START Working data

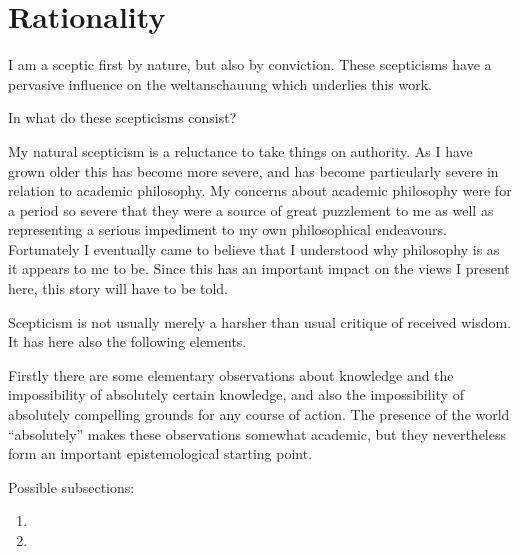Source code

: \chapter{Rationality}

I am a sceptic first by nature, but also by conviction.
These scepticisms have a pervasive influence on the weltanschauung which underlies this work.

In what do these scepticisms consist?

My natural scepticism is a reluctance to take things on authority.
As I have grown older this has become more severe, and has become particularly severe in relation to academic philosophy.
My concerns about academic philosophy were for a period so severe that they were a source of great puzzlement to me as well as representing a serious impediment to my own philosophical endeavours.
Fortunately I eventually came to believe that I understood why philosophy is as it appears to me to be.
Since this has an important impact on the views I present here, this story will have to be told.

Scepticism is not usually merely a harsher than usual critique of received wisdom.
It has here also the following elements.

Firstly there are some elementary observations about knowledge and the impossibility of absolutely certain knowledge, and also the impossibility of absolutely compelling grounds for any course of action.
The presence of the world ``absolutely'' makes these observations somewhat academic, but they nevertheless form an important epistemological starting point.

Possible subsections:
\begin{enumerate}
\item
\item
\end{enumerate}
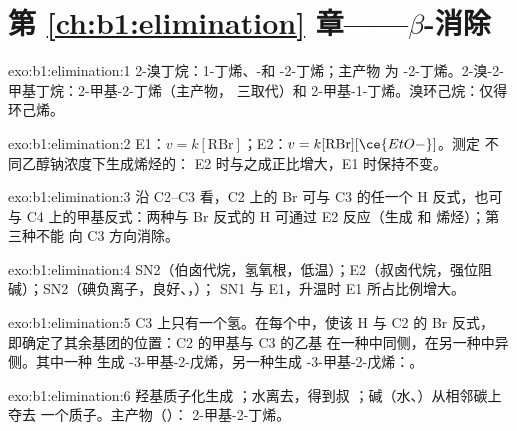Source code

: \section*{第 \ref{ch:b1:elimination} 章——\texorpdfstring{$\beta$}{贝塔}-消除}

\begin{solution}{exo:b1:elimination:1}
2-溴丁烷：1-丁烯、-和 -2-丁烯；主产物
为 -2-丁烯。2-溴-2-甲基丁烷：2-甲基-2-丁烯（主产物，
三取代）和 2-甲基-1-丁烯。溴环己烷：仅得环己烯。
\end{solution}

\begin{solution}{exo:b1:elimination:2}
E1：$v = k[\mathrm{RBr}]$；E2：$v = k[\mathrm{RBr}][\ce{EtO-}]$。测定
不同乙醇钠浓度下生成烯烃的：
E2 时与之成正比增大，E1 时保持不变。
\end{solution}

\begin{solution}{exo:b1:elimination:3}
沿 C2--C3 看，C2 上的 Br 可与 C3 的任一个 H 反式，也可与
C4 上的甲基反式：两种与 Br 反式的 H 可通过 E2
反应（生成  和  烯烃）；第三种不能
向 C3 方向消除。
\end{solution}

\begin{solution}{exo:b1:elimination:4}
SN2（伯卤代烷，氢氧根，低温）；E2（叔卤代烷，强位阻
碱）；SN2（碘负离子，良好、，）；
SN1 与 E1，升温时 E1 所占比例增大。
\end{solution}

\begin{solution}{exo:b1:elimination:5}
C3 上只有一个氢。在每个中，使该 H 与 C2 的 Br 反式，
即确定了其余基团的位置：C2 的甲基与 C3 的乙基
在一种中同侧，在另一种中异侧。其中一种
生成 -3-甲基-2-戊烯，另一种生成
-3-甲基-2-戊烯：。
\end{solution}

\begin{solution}{exo:b1:elimination:6}
羟基质子化生成 ；水离去，得到叔
；碱（水、）从相邻碳上夺去
一个质子。主产物（）：
2-甲基-2-丁烯。
\end{solution}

END Working data

** What is being asked **
Scan the entries above and copy each line where "severe" occurs.

** Result for this exercise **
As I have grown older this has become more severe, and has become particularly severe in relation to academic philosophy.
My concerns about academic philosophy were for a period so severe that they were a source of great puzzlement to me as well as representing a serious impediment to my own philosophical endeavours.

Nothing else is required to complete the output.